Une fois arrivée, ses doigts affermirent leur emprise sur la bride, obligeant sa monture à s'arrêter. Elle aurait pu reconnaître cet endroit entre mille. À chaque retour de mission, elle aimait profiter de ce panorama familier avant de rentrer chez elle. Depuis ce promontoire, elle pouvait enfin apercevoir les premières chaumières biscornues de son pays natal. La Landgacia.

Autrefois, cette province vaste et fertile s'étendait à perte de vue, avec pour seules frontières naturelles les versants escarpés des Kapitses à l'est, et l'océan infini au sud. Mais la jeune femme avait toujours connu son pays tel qu'il était aujourd'hui : un étroit territoire, grignoté au fil des siècles par un Empire toujours plus avide de conquêtes.

Partout où son regard se posait, des bribes de souvenirs, de sensations et d'émotions électrisaient tout son corps.

Réconfort. Après des semaines passées en mission dans des contrées lointaines, elle avait bien mérité son retour au bercail, le confort d'un lit et l'assurance d'un toit au-dessus de sa tête. Douce nostalgie. Un sourire rêveur étira ses lèvres charnues tandis qu'elle laissait son esprit vagabonder entre des bribes de tendres souvenirs. De la forêt de Mirien aux rivages baignés de soleil et léchés par les vagues langoureuses de l'océan, jusqu'au labyrinthe de ruelles autour de sa maison, terrain de jeu idéal pour les enfants. Ses papilles s'activèrent en imaginant déjà le goût de la belavrina, le fameux bouillon de plantain qui faisait la fierté de son père. Impatience. Elle avait hâte de retrouver ses proches, et savoir ce qu'elle avait manqué en son absence. Fierté. Lire la satisfaction dans les yeux de la Guide lorsqu'elle constaterait le contenu de sa cargaison, et la réussite de sa mission.

Puis son regard se posa sur les remparts menaçants d'Æpictia, et son cœur se serra.

Amertume.

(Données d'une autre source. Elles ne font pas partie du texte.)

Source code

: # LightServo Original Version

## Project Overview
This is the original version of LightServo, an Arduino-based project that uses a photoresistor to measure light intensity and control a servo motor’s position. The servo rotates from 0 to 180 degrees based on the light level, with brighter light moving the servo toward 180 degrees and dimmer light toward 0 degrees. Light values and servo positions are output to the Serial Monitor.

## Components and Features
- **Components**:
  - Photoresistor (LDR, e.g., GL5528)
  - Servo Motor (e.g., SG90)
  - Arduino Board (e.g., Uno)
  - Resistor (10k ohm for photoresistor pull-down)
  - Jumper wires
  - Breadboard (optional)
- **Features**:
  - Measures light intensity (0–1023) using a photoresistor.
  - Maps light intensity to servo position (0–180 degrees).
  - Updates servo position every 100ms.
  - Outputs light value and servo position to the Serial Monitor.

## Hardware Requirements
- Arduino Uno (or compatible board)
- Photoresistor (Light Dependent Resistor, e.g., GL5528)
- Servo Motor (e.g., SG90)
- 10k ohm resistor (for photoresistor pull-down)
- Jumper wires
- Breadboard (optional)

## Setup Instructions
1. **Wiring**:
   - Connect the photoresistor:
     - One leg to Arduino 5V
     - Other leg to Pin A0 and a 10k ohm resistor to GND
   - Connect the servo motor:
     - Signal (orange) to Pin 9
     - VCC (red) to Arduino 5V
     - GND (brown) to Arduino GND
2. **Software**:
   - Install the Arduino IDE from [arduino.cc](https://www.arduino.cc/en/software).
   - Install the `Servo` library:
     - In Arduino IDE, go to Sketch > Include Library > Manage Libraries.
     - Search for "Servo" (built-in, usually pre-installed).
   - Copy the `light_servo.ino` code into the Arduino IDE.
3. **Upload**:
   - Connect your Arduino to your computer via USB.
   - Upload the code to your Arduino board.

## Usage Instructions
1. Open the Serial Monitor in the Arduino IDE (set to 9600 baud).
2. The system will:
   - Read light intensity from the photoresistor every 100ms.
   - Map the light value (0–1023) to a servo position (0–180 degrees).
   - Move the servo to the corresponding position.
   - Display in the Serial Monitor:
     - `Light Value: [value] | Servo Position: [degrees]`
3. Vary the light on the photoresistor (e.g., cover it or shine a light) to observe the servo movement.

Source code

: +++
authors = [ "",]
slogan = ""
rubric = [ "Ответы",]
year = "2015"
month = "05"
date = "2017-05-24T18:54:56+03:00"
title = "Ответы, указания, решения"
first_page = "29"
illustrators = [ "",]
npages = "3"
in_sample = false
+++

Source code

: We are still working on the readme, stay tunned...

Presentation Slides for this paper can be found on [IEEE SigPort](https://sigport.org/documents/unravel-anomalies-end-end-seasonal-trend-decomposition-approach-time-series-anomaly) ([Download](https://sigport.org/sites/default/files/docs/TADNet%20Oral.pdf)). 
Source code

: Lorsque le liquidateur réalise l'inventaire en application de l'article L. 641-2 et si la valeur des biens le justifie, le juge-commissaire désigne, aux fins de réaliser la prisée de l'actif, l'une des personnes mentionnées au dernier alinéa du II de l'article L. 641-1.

Elle fronça le nez, anticipant déjà l'odeur nauséabonde qui imprégnait les rues de son quartier. Manque. Le tiraillement par la faim, le soir avant de s'endormir le ventre presque vide, lorsque les vivres venaient à manquer. Honte. Être forcée de baisser les yeux et courber l'échine dès qu'une garnison æpictienne patrouillait un peu trop près. Rancœur. À chaque retour de mission, une fois l'exaltation retombée, elle avait l'impression de suffoquer, de perdre sa liberté, loin des étendues sauvages qu'elle aimait parcourir au galop. Culpabilité. Elle s'efforça d'éviter de regarder vers la falaise, dans le lointain, au pied de laquelle son peuple faisait un dernier adieu à ses défuntes. Terreur blanche. Un frisson glacé parcourut sa colonne vertébrale à l'idée qu'un malheur se soit abattu sur quelqu'un en son absence.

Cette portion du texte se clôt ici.